Tower of Babel
Thanks to print-on-demand technology, Volvo's truck manuals are as customized as the vehicles coming off its production lines.
For global automakers, every car or truck they sell must include printed documentation and paperwork that's in the customer's mother tongue. Given that over 20 languages are spoken among the 25 member states of the European Union, that's a mouthful.
But for some innovative printers, such as Elanders AB in Sweden, this complexity is also a business opportunity worth its weight in Euros—but one that can be seized only by leveraging digital on-demand printing technology that can produce short-run custom print jobs quickly and cheaply.
Indeed, when Swedish automaker Volvo, now a division of Ford Motor Company, needed to rapidly produce 23 internationalized versions of a new 45-chapter manual, Elanders' purchase of IBM Infoprint 4100 digital presses helped it clinch the deal.
Surprisingly, Elanders' embrace of digital printing wasn't the result of technological trends. "It was customer demand," says Jimmy Lundbeck, regional managing director at Elanders overseeing five of 20 subsidiary companies.
Volvo was launching a new truck model, and they needed a driver's information book in 23 languages.

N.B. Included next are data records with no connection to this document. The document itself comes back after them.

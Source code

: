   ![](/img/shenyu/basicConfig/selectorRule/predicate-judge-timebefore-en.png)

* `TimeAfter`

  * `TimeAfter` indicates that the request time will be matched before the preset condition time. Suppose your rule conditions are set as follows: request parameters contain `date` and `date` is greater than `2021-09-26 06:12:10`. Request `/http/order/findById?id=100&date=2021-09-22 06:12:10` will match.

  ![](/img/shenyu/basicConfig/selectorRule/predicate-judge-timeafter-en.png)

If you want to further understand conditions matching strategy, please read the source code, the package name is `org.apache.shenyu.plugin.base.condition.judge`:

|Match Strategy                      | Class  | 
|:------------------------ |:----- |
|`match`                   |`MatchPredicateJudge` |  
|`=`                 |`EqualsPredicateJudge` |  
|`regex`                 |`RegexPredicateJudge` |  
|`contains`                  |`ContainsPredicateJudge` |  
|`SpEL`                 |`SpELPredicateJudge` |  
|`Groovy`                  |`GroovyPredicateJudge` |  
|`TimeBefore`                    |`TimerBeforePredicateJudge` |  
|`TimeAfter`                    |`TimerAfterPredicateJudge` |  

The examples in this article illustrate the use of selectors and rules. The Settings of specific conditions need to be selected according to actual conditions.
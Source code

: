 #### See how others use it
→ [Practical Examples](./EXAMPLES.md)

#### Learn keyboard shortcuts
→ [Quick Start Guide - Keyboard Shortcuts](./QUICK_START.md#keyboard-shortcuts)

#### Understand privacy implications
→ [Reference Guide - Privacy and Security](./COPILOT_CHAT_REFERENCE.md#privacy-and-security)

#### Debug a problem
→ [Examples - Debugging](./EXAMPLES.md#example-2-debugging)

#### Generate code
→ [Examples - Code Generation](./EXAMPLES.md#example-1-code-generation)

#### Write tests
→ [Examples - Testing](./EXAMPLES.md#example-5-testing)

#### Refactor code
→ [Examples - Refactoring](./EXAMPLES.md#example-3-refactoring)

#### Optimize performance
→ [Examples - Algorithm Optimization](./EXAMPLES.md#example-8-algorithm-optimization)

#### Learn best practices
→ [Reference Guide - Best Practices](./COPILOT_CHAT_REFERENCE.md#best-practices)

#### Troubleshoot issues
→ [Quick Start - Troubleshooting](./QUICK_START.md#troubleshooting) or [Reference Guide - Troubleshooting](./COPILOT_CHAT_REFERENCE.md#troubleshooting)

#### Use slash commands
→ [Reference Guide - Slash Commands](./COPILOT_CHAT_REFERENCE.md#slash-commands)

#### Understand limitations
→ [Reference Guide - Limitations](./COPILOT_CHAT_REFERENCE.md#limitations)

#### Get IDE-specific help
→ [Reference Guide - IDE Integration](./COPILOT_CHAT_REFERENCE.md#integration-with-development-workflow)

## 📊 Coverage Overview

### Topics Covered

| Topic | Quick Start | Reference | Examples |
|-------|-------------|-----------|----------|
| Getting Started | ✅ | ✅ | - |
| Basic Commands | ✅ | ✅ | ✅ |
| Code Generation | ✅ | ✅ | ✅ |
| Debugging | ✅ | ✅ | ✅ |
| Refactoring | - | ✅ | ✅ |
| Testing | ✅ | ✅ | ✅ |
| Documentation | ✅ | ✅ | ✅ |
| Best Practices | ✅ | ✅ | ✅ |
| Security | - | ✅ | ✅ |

Each language edition can contain up to 45 chapters.
Producing that using conventional offset printing would have required a warehouse of manuals with over 100 cargo pallets. "There just wasn't that much room left in the warehouse," Lundbeck says.
Elanders executives suggested that Volvo produce the job digitally. Each manual would be printed 'dynamically', in sync with each truck coming off the assembly line. It was a completely new just-in-time custom printing process that both Elanders and Volvo had never done before.
The reason: Before Elanders' purchase of IBM Infoprint 4100s, producing manuals in sync and on-demand simply wasn't possible.